Yet despite his rejection of the race construct and disavowal of links between musical style and race, one finds a surprising number of racialized comments even in Ortiz’s later works. Some of the views expressed mirror those in El engaño de las razas;38 others appear to contradict them, suggesting that Ortiz failed to fully internalize the views expressed in the publication, or that he continued to be influenced by the perspectives of authors he had consulted previously. In order to represent his “mature” views in the commentary below, the essay includes citations primarily from writings of the mid-1940s or later. In chapter 2 of La africanía, for instance, Ortiz quotes missionary linguist Dietrich Westermann as saying, “The black African is more dominated than us by unconscious or semiconscious impulses; for him emotional factors weigh more heavily than logical reasoning.”39 On the previous page Ortiz asserts that “in the psyche of the black African, emotional, auditory, and kinetic factors tend to predominate over the reflexive, visual, and contemplative.”40 Similar commentary appears later in the same volume, as the author characterizes black music as “rhythmic” as opposed to “rational”; this is followed by a psychoanalytical explanation of why young children, primitives, the mentally imbalanced, and others are so attracted to rhythm.41 While denying the existence of race as a concept, Ortiz nevertheless argues that the shape of blacks’ heads, mouths, noses, and lips afford them the ability to produce unique musical sounds.42 Other passages (in this case quoting Archdeacon George T. Basden) suggest links among sub-Saharan African music, passion, and primal instincts.43
Elsewhere, Ortiz depicts blacks and their music as oversexed: “If music expresses love, none like African music offers us its carnal songs and steamy sensuality, sometimes accompanied by rhythmic, diabolical lasciviousness and culminating in orgasmic convulsion.”44 Quoting psychoanalyst Charles Prudhomme, Ortiz suggests that the frequent increases in both tempo and volume in Afro-descendant musical performance are suggestive of human intercourse and thus “symbolically primitive and sexual.”45 Yet paradoxically, Ortiz’s most extended pronouncement on the subject of black music, dance, and sexuality from the period concludes that it is not as sexual as it appears, that such expression must be understood on its own terms, and that only because of its commercialization in cabarets and related touristic contexts has it become obscene.46
Even if Ortiz’s notions of race in later works increasingly aligned with those of modern anthropology, multiple comments in his work suggest that he continued to view culture in an evolutionary manner.
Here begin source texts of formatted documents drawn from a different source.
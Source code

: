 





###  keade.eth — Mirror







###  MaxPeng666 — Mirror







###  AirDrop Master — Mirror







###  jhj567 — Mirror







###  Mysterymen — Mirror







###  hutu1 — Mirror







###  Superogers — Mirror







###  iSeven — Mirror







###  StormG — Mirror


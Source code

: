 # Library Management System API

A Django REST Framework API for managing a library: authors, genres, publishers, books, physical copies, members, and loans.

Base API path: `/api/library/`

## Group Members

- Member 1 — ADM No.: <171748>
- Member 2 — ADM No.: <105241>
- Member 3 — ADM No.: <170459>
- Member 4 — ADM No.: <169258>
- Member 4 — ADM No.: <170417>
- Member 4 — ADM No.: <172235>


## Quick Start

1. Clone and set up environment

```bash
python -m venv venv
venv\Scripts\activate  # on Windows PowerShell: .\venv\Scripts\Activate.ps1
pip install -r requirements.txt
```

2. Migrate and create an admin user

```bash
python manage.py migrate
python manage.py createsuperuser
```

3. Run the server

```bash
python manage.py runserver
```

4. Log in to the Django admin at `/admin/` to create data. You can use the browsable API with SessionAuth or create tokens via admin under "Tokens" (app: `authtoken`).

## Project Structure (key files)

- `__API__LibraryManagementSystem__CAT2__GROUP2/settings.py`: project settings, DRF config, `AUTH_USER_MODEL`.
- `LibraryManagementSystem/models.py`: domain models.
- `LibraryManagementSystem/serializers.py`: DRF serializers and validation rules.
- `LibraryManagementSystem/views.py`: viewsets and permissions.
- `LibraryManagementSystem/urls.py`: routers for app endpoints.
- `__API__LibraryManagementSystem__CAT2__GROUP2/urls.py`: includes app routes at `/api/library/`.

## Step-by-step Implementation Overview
As in the case of the comments on race discussed above, his pronouncements on cultural development are contradictory and thus difficult to evaluate. Ortiz expressed constant concern for the ultimate origins of all music and its global history. He believed the music and dance of prehistoric times to derive from an imitation of the sounds of nature in the context of religious or magical rites.47 The passage below is typical in suggesting that African and traditional Afro-Cuban music represents an earlier phase of development relative to European music making, and that it needs to be further elaborated through a greater focus on the intellect. This position links Ortiz’s work to temporalized notions of culture with roots in colonial oppression, famously theorized by Johannes Fabian as a denial of coevalness.48
These forms of black music and poetry basically derive from their emotionalism and magical essence. In order for a people to surpass this primary stage of strong rhythmic expression, it is necessary for them to intellectualize more and more, responding through expressions of reason more than affective impulses. African peoples are still profoundly submerged in a haze of magic and mythology. As their religion evolves, the wizard or priest who speaks with the divine will have more faith in compelling sentences [rather than short, frequently nonsensical phrases]. The rhythm of the music, the mimetic dance, and the repetitive ritual formulas will begin to shorten and become more direct forms of sentimental or persuasive prayer, “scientific” magic; that is, innovative and rational forms of expression.49
On the other hand, Ortiz had clearly read arguments against evolutionism as an analytical model. At one point he writes in the same publication that “So-called ‘primitive’ cultures cannot necessarily be considered antecedents of other more civilized ones that could be viewed as chronologically ‘secondary’ or ‘subsequent.’”50 Ortiz elaborates on the theme by quoting from the writings of musicologist Fritz Bose and emphasizing that all cultures do not develop in a unilinear fashion and that societies viewed as primitive have their own complex histories and expressive forms.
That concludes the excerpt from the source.